Below are the entries to work from; restate word for word the portion that opens with the line containing "## 1. Introduction" and closes with the line containing "### 2.1 Cavity Dynamics", keeping both.

Material supplied START

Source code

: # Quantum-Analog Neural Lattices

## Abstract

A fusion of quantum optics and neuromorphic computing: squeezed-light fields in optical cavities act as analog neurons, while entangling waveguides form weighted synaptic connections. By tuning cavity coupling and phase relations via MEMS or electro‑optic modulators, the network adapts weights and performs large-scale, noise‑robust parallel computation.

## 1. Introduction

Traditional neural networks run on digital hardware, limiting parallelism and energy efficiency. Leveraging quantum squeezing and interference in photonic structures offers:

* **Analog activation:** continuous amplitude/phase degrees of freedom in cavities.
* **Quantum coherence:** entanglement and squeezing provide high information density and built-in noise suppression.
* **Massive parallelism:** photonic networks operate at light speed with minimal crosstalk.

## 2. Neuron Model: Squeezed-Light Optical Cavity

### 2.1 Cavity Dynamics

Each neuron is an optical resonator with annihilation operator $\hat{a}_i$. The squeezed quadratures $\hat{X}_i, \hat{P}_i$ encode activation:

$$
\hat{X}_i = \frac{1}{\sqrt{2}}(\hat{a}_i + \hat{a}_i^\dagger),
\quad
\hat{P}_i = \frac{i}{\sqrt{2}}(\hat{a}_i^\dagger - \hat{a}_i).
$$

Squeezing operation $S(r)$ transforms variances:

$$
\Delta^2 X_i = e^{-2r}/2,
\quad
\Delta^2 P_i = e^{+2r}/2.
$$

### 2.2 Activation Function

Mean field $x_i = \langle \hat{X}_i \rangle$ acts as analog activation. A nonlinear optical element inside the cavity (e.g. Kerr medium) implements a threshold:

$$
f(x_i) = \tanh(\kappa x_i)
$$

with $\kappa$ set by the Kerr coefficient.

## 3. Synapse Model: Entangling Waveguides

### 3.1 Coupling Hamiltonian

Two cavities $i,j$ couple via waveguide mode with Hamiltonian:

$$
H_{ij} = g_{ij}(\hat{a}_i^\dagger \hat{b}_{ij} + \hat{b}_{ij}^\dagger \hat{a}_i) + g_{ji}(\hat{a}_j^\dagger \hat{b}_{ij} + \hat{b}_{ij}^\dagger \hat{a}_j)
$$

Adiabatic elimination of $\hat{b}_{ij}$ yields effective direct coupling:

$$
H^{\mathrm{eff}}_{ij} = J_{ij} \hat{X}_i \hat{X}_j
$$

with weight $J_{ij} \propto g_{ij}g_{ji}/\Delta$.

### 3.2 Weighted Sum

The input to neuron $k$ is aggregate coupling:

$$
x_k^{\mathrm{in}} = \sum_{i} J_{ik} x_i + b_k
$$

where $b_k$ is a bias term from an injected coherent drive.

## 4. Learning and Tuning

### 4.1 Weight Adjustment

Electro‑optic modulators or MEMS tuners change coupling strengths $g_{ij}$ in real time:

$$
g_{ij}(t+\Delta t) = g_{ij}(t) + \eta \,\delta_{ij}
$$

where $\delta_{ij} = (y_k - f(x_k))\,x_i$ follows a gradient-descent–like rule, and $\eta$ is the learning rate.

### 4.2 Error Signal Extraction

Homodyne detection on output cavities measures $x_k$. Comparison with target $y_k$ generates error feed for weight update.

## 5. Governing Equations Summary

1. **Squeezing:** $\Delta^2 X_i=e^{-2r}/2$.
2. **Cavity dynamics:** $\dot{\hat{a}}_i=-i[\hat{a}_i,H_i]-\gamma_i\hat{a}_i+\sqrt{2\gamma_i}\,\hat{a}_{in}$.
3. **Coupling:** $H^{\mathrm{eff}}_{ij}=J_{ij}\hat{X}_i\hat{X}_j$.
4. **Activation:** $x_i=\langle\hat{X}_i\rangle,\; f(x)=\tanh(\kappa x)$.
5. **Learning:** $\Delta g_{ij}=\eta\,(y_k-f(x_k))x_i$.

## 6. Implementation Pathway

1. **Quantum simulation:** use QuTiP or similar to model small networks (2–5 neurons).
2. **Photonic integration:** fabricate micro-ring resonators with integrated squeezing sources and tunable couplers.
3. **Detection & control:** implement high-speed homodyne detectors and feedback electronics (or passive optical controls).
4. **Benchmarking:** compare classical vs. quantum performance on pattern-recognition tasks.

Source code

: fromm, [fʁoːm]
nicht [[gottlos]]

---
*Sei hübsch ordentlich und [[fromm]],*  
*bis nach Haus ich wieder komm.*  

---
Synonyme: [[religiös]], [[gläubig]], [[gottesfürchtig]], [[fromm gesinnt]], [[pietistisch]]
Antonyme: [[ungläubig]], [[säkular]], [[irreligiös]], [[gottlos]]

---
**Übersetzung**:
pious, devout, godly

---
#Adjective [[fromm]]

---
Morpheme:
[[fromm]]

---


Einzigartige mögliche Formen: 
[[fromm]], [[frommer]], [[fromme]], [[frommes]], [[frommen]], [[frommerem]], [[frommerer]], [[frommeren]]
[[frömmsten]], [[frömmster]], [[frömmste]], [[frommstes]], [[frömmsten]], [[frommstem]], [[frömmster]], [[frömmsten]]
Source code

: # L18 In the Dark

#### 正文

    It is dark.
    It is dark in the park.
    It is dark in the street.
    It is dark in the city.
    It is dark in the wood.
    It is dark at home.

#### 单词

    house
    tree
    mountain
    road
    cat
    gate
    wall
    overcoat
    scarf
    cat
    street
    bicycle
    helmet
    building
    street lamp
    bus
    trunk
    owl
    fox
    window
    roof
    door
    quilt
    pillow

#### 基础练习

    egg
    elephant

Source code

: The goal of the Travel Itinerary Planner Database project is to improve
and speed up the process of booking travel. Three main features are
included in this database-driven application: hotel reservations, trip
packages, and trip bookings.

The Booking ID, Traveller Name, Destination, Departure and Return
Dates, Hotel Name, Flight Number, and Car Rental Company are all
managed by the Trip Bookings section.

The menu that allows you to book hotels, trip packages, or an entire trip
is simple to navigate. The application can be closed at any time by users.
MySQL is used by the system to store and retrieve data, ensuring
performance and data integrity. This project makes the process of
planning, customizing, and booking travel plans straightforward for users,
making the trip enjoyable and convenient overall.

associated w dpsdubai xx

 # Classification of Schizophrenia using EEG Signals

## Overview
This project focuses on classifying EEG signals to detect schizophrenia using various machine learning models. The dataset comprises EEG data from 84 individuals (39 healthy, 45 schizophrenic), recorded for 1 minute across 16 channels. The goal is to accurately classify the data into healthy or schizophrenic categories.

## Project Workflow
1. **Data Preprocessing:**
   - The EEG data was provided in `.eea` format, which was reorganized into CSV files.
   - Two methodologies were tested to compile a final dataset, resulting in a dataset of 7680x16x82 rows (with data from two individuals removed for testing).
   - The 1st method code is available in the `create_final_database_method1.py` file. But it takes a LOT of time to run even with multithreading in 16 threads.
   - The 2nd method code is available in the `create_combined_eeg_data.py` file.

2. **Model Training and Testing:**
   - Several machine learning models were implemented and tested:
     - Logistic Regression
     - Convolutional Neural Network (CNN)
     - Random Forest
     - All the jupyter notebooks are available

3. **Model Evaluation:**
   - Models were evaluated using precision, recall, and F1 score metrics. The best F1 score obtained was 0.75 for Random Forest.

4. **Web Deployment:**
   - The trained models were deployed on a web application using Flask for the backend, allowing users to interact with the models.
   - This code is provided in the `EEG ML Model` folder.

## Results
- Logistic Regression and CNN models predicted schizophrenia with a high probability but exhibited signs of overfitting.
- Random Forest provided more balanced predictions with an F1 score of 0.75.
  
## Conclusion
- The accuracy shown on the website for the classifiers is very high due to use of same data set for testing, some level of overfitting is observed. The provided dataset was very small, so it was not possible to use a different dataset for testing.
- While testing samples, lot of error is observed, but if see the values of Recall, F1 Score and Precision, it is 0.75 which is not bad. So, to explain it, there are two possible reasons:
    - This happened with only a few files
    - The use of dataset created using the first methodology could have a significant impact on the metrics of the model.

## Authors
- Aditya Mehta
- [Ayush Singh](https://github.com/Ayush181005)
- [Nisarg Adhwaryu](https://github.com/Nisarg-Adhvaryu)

Material supplied END

→ Output:
## 1. Introduction

Traditional neural networks run on digital hardware, limiting parallelism and energy efficiency. Leveraging quantum squeezing and interference in photonic structures offers:

* **Analog activation:** continuous amplitude/phase degrees of freedom in cavities.
* **Quantum coherence:** entanglement and squeezing provide high information density and built-in noise suppression.
* **Massive parallelism:** photonic networks operate at light speed with minimal crosstalk.

## 2. Neuron Model: Squeezed-Light Optical Cavity

### 2.1 Cavity Dynamics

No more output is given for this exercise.